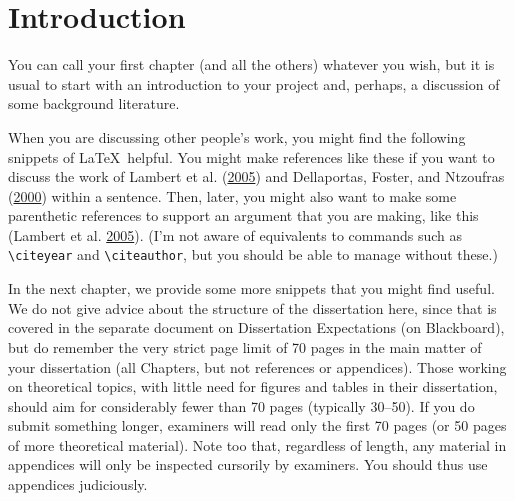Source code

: \documentclass[
  12pt,
  a4paper,
  twoside]{book}
\begin{document}
\tableofcontents

\fancyhead{}
\fancyfoot{}
\pagestyle{fancy}
\fancyhead[RO,LE]{\thepage}
\fancyhead[LO,RE]{\rightmark}

\newcommand{\studentcomment}[1]{\todo[inline, backgroundcolor=blue!30]{\textsc{Student:} #1}}
\newcommand{\DSWcomment}[1]{\todo[inline, backgroundcolor=green!30]{\textsc{DSW:} #1}}
\newcommand{\supcomment}[1]{\todo[inline, backgroundcolor=red!30]{\textsc{Supervisor:} #1}}

\mainmatter

\hypertarget{Intro}{%
\chapter{Introduction}\label{Intro}}

You can call your first chapter (and all the others) whatever you wish, but it is usual to start with an introduction to your project and, perhaps, a discussion of some background literature.

When you are discussing other people's work, you might find the following snippets of \LaTeX~helpful. You might make references like these if you want to discuss the work of Lambert et al. (\protect\hyperlink{ref-lambert}{2005}) and Dellaportas, Foster, and Ntzoufras (\protect\hyperlink{ref-dellas}{2000}) within a sentence. Then, later, you might also want to make some parenthetic references to support an argument that you are making, like this (Lambert et al. \protect\hyperlink{ref-lambert}{2005}). (I'm not aware of equivalents to commands such as \texttt{\textbackslash{}citeyear} and \texttt{\textbackslash{}citeauthor}, but you should be able to manage without these.)

In the next chapter, we provide some more snippets that you might find useful. We do not give advice about the structure of the dissertation here, since that is covered in the separate document on Dissertation Expectations (on Blackboard), but do remember the very strict page limit of 70 pages in the main matter of your dissertation (all Chapters, but not references or appendices). Those working on theoretical topics, with little need for figures and tables in their dissertation, should aim for considerably fewer than 70 pages (typically 30--50). If you do submit something longer, examiners will read only the first 70 pages (or 50 pages of more theoretical material). Note too that, regardless of length, any material in appendices will only be inspected cursorily by examiners. You should thus use appendices judiciously.
\end{document}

What is expected:
In the answer, give only the lines from the top of the data above through the line with "When you are", reproduced exactly; no picture may appear.

Solution for this task:
Source code

: \documentclass[
  12pt,
  a4paper,
  twoside]{book}
\begin{document}
\tableofcontents

\fancyhead{}
\fancyfoot{}
\pagestyle{fancy}
\fancyhead[RO,LE]{\thepage}
\fancyhead[LO,RE]{\rightmark}

\newcommand{\studentcomment}[1]{\todo[inline, backgroundcolor=blue!30]{\textsc{Student:} #1}}
\newcommand{\DSWcomment}[1]{\todo[inline, backgroundcolor=green!30]{\textsc{DSW:} #1}}
\newcommand{\supcomment}[1]{\todo[inline, backgroundcolor=red!30]{\textsc{Supervisor:} #1}}

\mainmatter

\hypertarget{Intro}{%
\chapter{Introduction}\label{Intro}}

You can call your first chapter (and all the others) whatever you wish, but it is usual to start with an introduction to your project and, perhaps, a discussion of some background literature.

When you are discussing other people's work, you might find the following snippets of \LaTeX~helpful. You might make references like these if you want to discuss the work of Lambert et al. (\protect\hyperlink{ref-lambert}{2005}) and Dellaportas, Foster, and Ntzoufras (\protect\hyperlink{ref-dellas}{2000}) within a sentence. Then, later, you might also want to make some parenthetic references to support an argument that you are making, like this (Lambert et al. \protect\hyperlink{ref-lambert}{2005}). (I'm not aware of equivalents to commands such as \texttt{\textbackslash{}citeyear} and \texttt{\textbackslash{}citeauthor}, but you should be able to manage without these.)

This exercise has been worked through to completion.